Yıl 1975 ve hikaye ve isimler gerçek.
Yer kapalı toplumlu bir yer
Mehtap ile Memet birbirlerine çok yakışıyorlardı.
Evleri de yakındı, çok sık görürlerdi birbirlerini.
Bu yakınlık onların kavuşmalarının engeli oldu.
Memet'in ailesi,
"Bu yakınlıkta kızın bizim evimizde gelin gelmesi iyi olmaz. Bu kız, anne
babasının evinden çıkmaz, bizim evimize hayır etmez" diye Mehmet'in aşkına onay vermediler
Kız başına Mehtap kendi isteğini belirtti; ama ailelerin tutumu,
Mehmet'in babasına karşı gelememesi, yarım kalan hayatları sahneye koydu.
Şimdi, Memet'in vücudundan 1000 volt elektrik geçiyordu.
Davullar gelin çıkarma havası çalıyor, Mehtap bir dağ köyüne gelin gediyordu.
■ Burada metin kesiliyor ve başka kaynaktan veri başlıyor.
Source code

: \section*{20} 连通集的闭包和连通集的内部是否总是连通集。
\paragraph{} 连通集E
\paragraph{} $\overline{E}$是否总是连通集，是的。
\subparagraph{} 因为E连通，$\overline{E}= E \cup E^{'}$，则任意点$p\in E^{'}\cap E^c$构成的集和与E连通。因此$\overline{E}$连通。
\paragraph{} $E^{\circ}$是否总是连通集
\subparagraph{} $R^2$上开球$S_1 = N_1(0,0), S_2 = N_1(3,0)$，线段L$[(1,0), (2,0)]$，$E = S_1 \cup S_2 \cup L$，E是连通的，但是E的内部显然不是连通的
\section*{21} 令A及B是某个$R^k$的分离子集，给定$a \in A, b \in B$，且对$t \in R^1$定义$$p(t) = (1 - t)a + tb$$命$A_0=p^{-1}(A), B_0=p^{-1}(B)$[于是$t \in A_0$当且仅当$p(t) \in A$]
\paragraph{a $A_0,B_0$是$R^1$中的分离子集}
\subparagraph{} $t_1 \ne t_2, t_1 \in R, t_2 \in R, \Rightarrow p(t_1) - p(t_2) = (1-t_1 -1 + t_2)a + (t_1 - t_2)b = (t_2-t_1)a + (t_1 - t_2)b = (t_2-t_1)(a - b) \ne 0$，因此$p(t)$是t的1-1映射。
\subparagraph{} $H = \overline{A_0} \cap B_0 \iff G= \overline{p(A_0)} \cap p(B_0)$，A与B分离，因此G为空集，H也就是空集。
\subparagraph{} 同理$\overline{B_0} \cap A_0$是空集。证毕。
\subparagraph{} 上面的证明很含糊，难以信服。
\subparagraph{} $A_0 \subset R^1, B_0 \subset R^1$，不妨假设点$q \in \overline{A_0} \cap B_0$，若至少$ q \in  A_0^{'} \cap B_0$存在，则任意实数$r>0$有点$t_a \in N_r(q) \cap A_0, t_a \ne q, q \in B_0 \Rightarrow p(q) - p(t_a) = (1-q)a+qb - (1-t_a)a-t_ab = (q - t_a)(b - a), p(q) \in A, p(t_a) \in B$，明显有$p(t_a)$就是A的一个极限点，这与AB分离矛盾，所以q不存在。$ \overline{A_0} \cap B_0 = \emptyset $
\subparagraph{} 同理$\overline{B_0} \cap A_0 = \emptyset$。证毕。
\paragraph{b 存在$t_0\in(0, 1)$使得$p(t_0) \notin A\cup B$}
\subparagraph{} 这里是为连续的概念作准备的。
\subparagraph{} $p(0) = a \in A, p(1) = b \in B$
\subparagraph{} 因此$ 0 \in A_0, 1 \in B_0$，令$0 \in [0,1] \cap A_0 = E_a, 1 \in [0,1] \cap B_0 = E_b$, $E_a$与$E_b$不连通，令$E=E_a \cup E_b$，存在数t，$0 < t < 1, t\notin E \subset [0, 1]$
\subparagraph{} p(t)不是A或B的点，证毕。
Memet o gün mavi takım elbisesini beyaz gömleği ile giymiş, o günün
damadı gibiydi; ama o uzaklardan bakandı.
Düğün törenini uzaktan yaşlı yabani dut ağacının dibinden izliyordu.
Mehtabı, kırmızı duvağı ile çıkardılar. O zaman gelinlerin yüzü hiç
gözükmüyordu. Ama yüzünü kapatan peçenin göz yaşından sırılsıklam
olduğu uzaktan belli oluyordu.
Gelini ata bindirdiler. Memet'in gözleri doldu.
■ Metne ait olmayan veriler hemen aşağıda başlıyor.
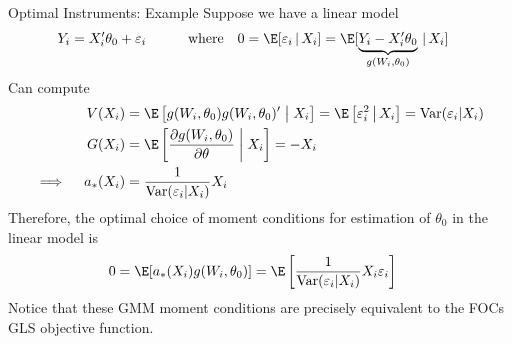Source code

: \documentclass[aspectratio=169, handout]{beamer}
\newcommand{\Var}{\operatorname{Var}}
\begin{document}
{\footnotesize
\begin{frame}{Optimal Instruments: Example}
Suppose we have a linear model
\begin{align*}
  Y_i &= X_i'\theta_0 + \varepsilon_i
  \qquad
  \quad\text{where}\quad
  0 =
  \E[\varepsilon_i\,|\,X_i]
  =
  \E[
    \underbrace{%
      Y_i-X_i'\theta_0
    }_{g(W_i,\theta_0)}
    \,|\,X_i]
\end{align*}
Can compute
\begin{align*}
  V(X_i)
  &=
  \E\left[
    g(W_i,\theta_0)
    g(W_i,\theta_0)'
    \;\big|\;
    X_i
  \right]
  =
  \E\left[
    \varepsilon_i^2
    \,\big|\,
    X_i
  \right]
  =
  \Var(\varepsilon_i|X_i)
  \\
  G(X_i)
  &=
  \E\left[
    \frac{\partial g(W_i,\theta_0)}{\partial \theta}
    \;\bigg|\;
    X_i
  \right]
  =
  -X_i
  \\
  \implies\quad
  a_*(X_i)
  &=
  \frac{1}{\Var(\varepsilon_i|X_i)}
  X_i
\end{align*}
Therefore, the optimal choice of moment conditions for estimation of
$\theta_0$ in the linear model is
\begin{align*}
  0
  &=
  \E[a_*(X_i)g(W_i,\theta_0)]
  =
  \E\left[
    \frac{1}{\Var(\varepsilon_i|X_i)}
    X_i\varepsilon_i
  \right]
\end{align*}
Notice that these GMM moment conditions are precisely equivalent to the
FOCs \alert{GLS} objective function.
\end{frame}
}
\end{document}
Ben de Mehmet'in yanında duruyordum, daha 10 yaşlarında çocuktum
Mehmet kimseye diye diyemediği bir şeyi bana deme ihtiyacı hissetti.
" Kalbim yanıyor, nasıl kaçırdım gözümün önünde ki aşkımı, gelecek hayatımı" hüzünlü bir sesle söyledi.
Mehtabın atış üstünde gidişine son defa baktı, oradan ayrıldı.
Bütün dünya başına göçmüştü.
Mehtabın at üstünde 4 saatlik yolculuğunda gözünün yaşının
hiç durmadığı söyleniyor.
Memet ondan sonra geceleri uyuyamadı, 23 yaşında kalp krizinden,
Mehtap ise 46 yaşında kalp krizinden hayatını kaybetti.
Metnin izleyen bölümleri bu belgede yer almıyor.